Subject: Re: high input packet rate can lead to process starvation
To: YAMAMOTO Takashi <yamt@mwd.biglobe.ne.jp>
From: Tad Hunt <tad@entrisphere.com>
List: tech-net
Date: 09/25/2006 12:09:25
What are the chances of something like this making it into NetBSD in the 
near future?

-Tad

YAMAMOTO Takashi wrote:
>> As long as there are ip packets in the queue, ipintr() will continue 
>> happily processing them.
>>
>> This is really a problem not just with the ipintrq, but with all of the 
>> software-interrupt protocol input routines.
>>
>> My solution (this is a hack) is to put a time-limit on how long ipintr() 
>> is allowed to run.  If it runs longer than this without emptying the 
>> queue, I set a global "ipdisabled" flag and start a callout ticking that 
>> will wakeup, clear the flag, and setsoftnet() (code attached).  In 
>> addition the ethernet driver drops all packets as long as ipdisabled is 
>> true.  (See the attachment for code)
> 
> it reminds me the attached code.
> (i thought i've filed a PR but couldn't find a number.)

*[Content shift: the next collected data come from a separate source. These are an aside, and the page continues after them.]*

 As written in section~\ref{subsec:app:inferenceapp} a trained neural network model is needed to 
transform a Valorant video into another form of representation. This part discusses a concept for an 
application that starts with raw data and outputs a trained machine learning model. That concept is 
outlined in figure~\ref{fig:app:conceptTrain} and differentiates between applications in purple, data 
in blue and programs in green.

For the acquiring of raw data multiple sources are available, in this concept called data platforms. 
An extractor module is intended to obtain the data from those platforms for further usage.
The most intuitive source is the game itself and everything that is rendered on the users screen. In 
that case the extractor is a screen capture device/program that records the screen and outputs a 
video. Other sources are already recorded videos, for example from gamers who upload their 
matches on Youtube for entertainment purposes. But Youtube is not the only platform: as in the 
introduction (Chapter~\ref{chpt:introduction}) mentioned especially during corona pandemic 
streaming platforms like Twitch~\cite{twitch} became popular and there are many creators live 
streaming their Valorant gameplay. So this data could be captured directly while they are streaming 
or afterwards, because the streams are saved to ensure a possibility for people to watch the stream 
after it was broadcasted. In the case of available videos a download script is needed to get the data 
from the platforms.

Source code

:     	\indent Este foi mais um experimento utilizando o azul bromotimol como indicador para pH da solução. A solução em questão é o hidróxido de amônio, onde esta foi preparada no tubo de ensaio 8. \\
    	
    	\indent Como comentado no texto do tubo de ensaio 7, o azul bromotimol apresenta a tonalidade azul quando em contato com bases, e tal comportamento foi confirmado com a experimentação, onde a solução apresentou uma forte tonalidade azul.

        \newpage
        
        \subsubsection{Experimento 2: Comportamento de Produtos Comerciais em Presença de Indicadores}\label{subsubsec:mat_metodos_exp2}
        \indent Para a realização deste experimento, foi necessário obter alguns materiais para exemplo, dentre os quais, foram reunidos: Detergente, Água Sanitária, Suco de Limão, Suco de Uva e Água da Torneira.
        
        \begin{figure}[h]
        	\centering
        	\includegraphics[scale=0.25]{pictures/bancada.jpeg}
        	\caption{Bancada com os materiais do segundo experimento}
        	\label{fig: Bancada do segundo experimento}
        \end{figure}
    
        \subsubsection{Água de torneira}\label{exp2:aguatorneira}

> the idea was let a thread process the queue when it's somewhat busy.
> 
> YAMAMOTO Takashi
> 
> 
> ------------------------------------------------------------------------
> 
> 
> #include <sys/param.h>
> #include <sys/systm.h>
> #include <sys/mbuf.h>
> #include <sys/kthread.h>
> #include <sys/lock.h>
> #include <sys/proc.h>
> 
> #include <net/if.h>
> #include <net/netisr.h>
> 
> #if 1
> /* XXX should be per netisr */
> #define NETISR_COUNTER_DEFINE(name)   \
> struct evcnt netisr_stat_##name       \
>     = EVCNT_INITIALIZER(EVCNT_TYPE_MISC, NULL, "netisr", #name); \
> EVCNT_ATTACH_STATIC(netisr_stat_##name)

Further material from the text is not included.